======== INPUT DATA

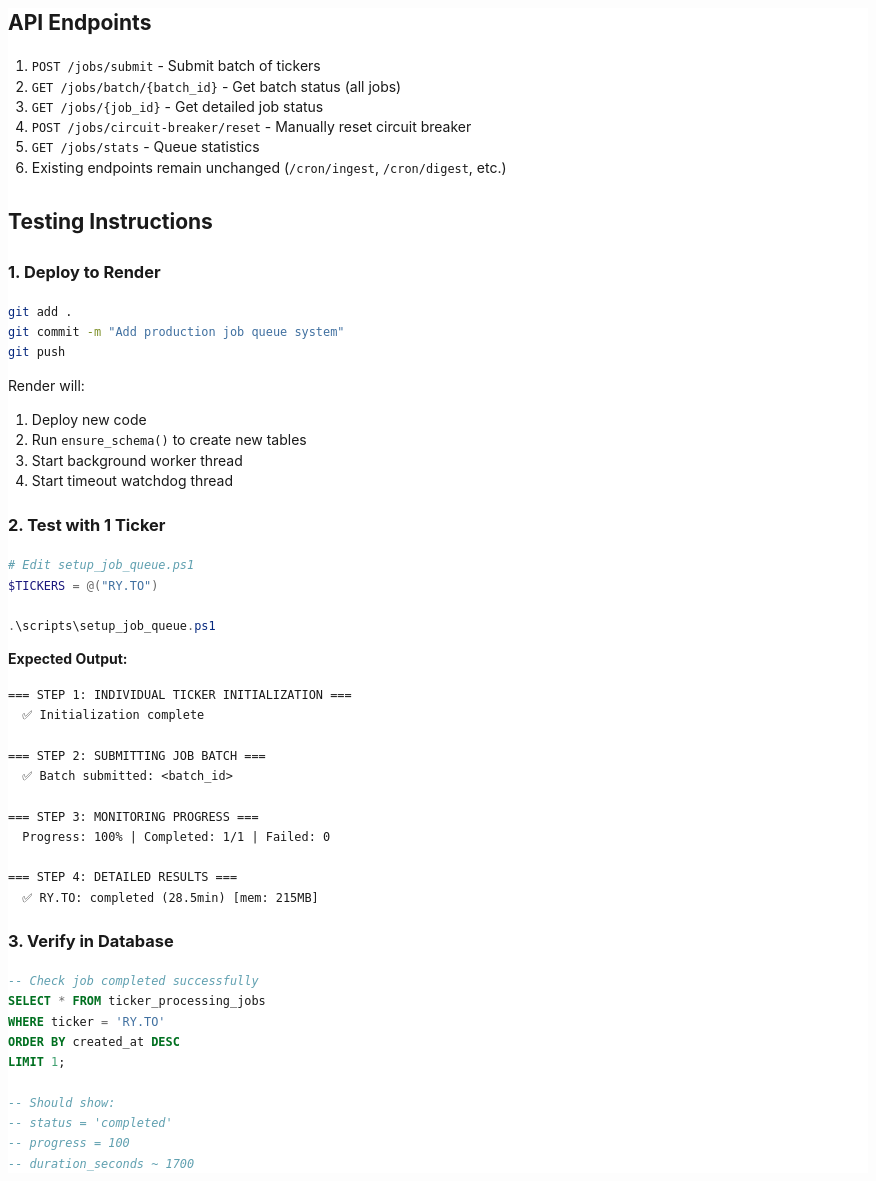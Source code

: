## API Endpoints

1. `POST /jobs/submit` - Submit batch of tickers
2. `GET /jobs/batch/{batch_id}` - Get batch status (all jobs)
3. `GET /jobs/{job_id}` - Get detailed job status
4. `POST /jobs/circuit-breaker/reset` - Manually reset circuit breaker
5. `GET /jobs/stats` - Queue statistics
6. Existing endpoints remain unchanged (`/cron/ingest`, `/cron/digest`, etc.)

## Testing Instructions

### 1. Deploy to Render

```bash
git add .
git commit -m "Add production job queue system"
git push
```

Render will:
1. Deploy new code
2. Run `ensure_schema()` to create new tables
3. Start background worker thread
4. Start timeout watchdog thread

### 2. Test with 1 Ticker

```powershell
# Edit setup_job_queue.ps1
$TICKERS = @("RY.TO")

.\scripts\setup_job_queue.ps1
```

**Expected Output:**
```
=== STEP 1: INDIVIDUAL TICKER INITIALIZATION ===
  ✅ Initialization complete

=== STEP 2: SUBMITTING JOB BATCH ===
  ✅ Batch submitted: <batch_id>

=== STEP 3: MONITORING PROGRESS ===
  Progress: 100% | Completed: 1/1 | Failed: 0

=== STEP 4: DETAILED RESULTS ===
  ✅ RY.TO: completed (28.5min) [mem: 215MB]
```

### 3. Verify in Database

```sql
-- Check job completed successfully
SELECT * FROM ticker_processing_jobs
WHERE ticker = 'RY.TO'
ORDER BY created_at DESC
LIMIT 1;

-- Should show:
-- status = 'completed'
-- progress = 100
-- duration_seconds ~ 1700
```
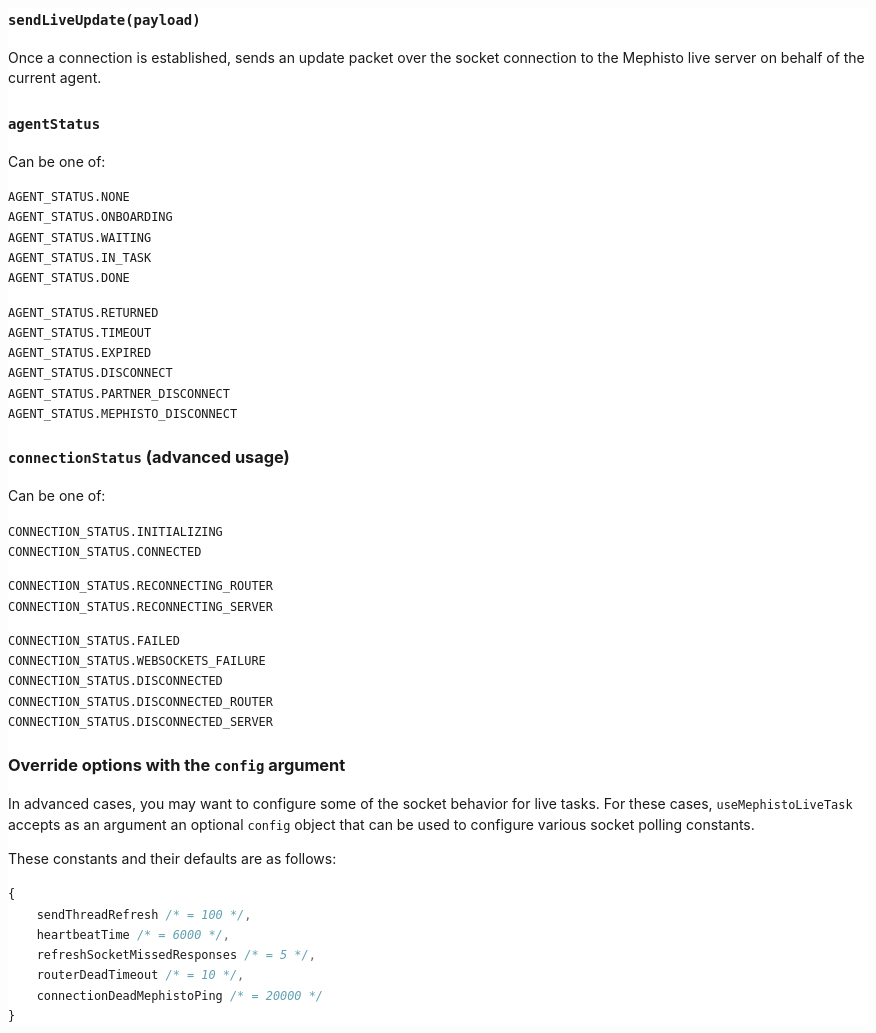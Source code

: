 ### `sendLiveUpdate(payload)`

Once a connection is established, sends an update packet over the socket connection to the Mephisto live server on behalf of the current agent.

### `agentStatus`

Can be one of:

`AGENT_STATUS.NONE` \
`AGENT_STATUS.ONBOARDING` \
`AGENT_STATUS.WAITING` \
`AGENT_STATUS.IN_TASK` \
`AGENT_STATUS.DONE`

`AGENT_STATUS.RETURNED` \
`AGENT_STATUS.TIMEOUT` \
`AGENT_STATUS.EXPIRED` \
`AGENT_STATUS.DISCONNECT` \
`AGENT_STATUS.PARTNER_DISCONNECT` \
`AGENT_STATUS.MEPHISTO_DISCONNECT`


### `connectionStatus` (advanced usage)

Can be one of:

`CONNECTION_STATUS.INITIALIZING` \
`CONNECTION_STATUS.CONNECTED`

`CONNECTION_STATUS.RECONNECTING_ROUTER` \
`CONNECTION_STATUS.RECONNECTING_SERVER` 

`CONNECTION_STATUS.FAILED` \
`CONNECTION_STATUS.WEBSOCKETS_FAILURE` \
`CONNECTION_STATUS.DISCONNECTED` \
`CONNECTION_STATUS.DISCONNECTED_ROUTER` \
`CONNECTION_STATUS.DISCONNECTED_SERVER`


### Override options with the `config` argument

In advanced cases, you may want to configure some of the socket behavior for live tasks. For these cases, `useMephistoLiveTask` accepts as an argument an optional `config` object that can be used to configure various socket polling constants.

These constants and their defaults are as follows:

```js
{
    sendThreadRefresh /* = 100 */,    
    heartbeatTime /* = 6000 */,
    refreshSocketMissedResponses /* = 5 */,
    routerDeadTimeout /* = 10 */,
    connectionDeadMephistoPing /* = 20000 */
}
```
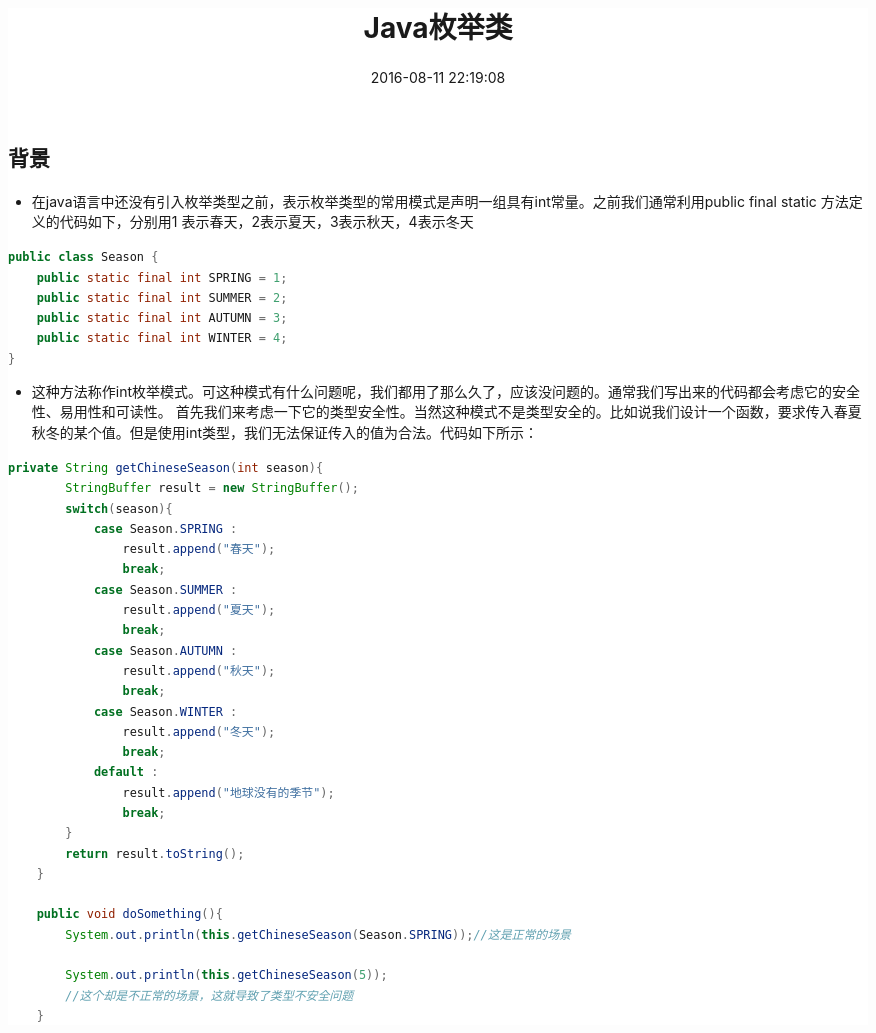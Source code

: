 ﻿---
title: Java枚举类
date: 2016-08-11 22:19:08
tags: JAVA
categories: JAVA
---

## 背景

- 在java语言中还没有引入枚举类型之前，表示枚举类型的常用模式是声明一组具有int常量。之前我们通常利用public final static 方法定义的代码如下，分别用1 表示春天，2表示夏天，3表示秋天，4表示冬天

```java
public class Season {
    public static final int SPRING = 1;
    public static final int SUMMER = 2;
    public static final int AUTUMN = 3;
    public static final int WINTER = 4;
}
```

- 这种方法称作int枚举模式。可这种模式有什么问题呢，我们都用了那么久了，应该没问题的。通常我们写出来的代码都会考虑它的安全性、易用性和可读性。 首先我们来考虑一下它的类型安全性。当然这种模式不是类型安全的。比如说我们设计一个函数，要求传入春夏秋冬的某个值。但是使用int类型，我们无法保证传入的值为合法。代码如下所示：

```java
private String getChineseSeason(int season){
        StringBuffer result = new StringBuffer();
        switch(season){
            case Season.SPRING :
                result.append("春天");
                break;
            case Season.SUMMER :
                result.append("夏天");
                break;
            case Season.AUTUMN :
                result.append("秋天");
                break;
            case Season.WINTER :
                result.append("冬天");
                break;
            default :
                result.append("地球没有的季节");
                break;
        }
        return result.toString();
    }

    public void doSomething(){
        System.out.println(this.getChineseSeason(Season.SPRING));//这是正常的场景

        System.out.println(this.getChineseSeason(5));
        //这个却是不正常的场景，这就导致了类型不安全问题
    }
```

================

YOUR TASK —
Please count the lines in the records that hold the string "POST", and give the number alone.

EXERCISE OUTPUT —
2